Credit Utilization (30% of Credit Score)
This is the second most important factor that affects your credit. Your credit utilization is the ratio between the total balance you owe your creditors, and your total credit limit.
(Sidebar: You guys know how I’m so focused on eliminating my credit card debt? Read about my debt pay-off journey here. Well, this is why. Each time my credit utilization goes down, my credit goes up! )
The moral of the story is, you want to keep credit utilization low. The recommended threshold is to use less than 30% over your available credit. Anything more will begin to hurt your score.
Length of Credit History (15% of Credit Score)
The age of your credit accounts can also affect your score. This accounts for about 15% of your credit score. The length of your credit history is important because it can prove that you’re experienced with maintaining your credit balances. In other words, the older the better. Many elements can affect this including how long your accounts have been open, and how long it’s been since the account has been used.

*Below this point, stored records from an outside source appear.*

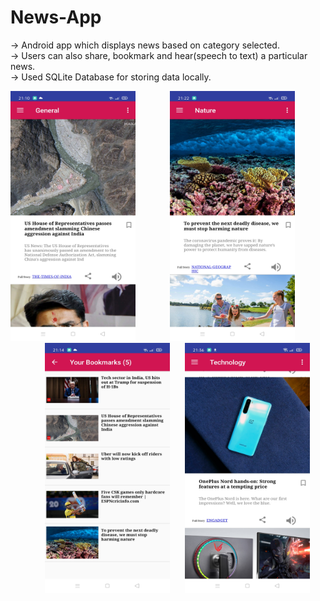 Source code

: # News-App

-> Android app which displays news based on category selected.<br/>
-> Users can also share, bookmark and hear(speech to text) a particular news.<br/>
-> Used SQLite Database for storing data locally.<br/>

<img src="https://github.com/jai-amesar/News-App/blob/master/README_Images/Img1.jpg" width="200" height="400" />&nbsp;&nbsp;&nbsp;&nbsp;&nbsp;&nbsp;&nbsp;&nbsp;&nbsp;&nbsp;&nbsp;&nbsp;&nbsp;&nbsp;<img src="https://github.com/jai-amesar/News-App/blob/master/README_Images/Img2.jpg" width="200" height="400" />&nbsp;&nbsp;&nbsp;&nbsp;&nbsp;&nbsp;&nbsp;&nbsp;&nbsp;&nbsp;&nbsp;&nbsp;&nbsp;&nbsp;<img src="https://github.com/jai-amesar/News-App/blob/master/README_Images/Img3.jpg" width="200" height="400" />&nbsp;&nbsp;&nbsp;&nbsp;&nbsp;&nbsp;<img src="https://github.com/jai-amesar/News-App/blob/master/README_Images/Img4.jpg" width="200" height="400" />

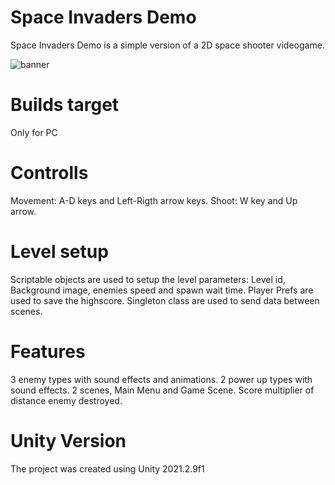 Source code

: # Space Invaders Demo
Space Invaders Demo is a simple version of a 2D space shooter videogame. 

![banner](https://aramirezz0110.github.io/portfolio/assets/img/portfolio/SpaceInvadersDemo.png)

# Builds target
Only for PC

# Controlls
Movement: A-D keys and Left-Rigth arrow keys.
Shoot: W key and Up arrow.

# Level setup
Scriptable objects are used to setup the level parameters: Level id, Background image, enemies speed and spawn wait time. 
Player Prefs are used to save the highscore.
Singleton class are used to send data between scenes.

# Features
3 enemy types with sound effects and animations.
2 power up types with sound effects.
2 scenes, Main Menu and Game Scene.
Score multiplier of distance enemy destroyed.

# Unity Version
The project was created using Unity 2021.2.9f1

Account Mix (10% of Credit Score)
Although this isn’t as important as the other items mentioned. It’s good to have a good mix between revolving and installment debt. Revolving loans, like credit cards, allow you to make purchases, pay them off, then make charges again. With installment loans, you receive a lump sum and then are expected to make payments towards it each month (like a student loan or private loan).
Credit Inquiries (10% of Credit Score)
Believe it or not, the number of times your credit is pulled can affect your score. There are two types of credit inquiries: soft inquiries and hard inquiries. A soft inquiry usually happens when your credit is pulled without you knowing about it doesn’t show up on your credit report. On the other hand, a hard inquiry or pull does show up on your credit report because it is usually used to determine whether or not you’ll be given more credit. Because of this, too many hard inquiries can lower your credit score.
How to Improve Your Credit
Typically, it takes about 3-6 months to see a change in your credit when you have consistent good behavior. First things first, it’s important to know where you’re starting. Take a moment to check your credit report in detail. You are entitled to one free credit report a year, so take advantage of it! Make sure that everything is accurate. See something that is wrong? Dispute it! Having the credit reporting agency correct any wrong or outdated information is one of the fastest ways that you can give your credit an instant boost. Are you ready to improve your credit score? Check out my vital tips below!
(You can check your credit with any of these three agencies listed below)
Pay Your Bills on Time
Yes – this is rule number one! Want to improve your credit score? Make sure that you’re not leveraging too much credit so that you can afford your payments. Also, make sending out consistent and timely payments each and every month a priority.
Pay Your Debt Down
Remember that you want to keep your credit utilization down <30 percent. If your utilization is higher than that, be sure to pay those balances down as fast as you can. But in addition to paying your debt down, it will be good practice to limit your credit card usage that way you can pay these balances off faster. Check out my post on ways that you can eliminate your debt here.
Don’t Close Your Credit Accounts
Many people make the mistake of closing their older or unused credit accounts with hopes of improving their credit. However, you should do the opposite. You should keep these accounts open so that it increases the length of your credit history.
Limit Hard Inquiries
Even though hard inquiries only affect 10% of your overall credit score, you should still aware of what’s happening with your credit report. Be mindful of what types of new credit you’re applying for and when you’re doing so. As good practice, try to space out your credit inquiries, if possible.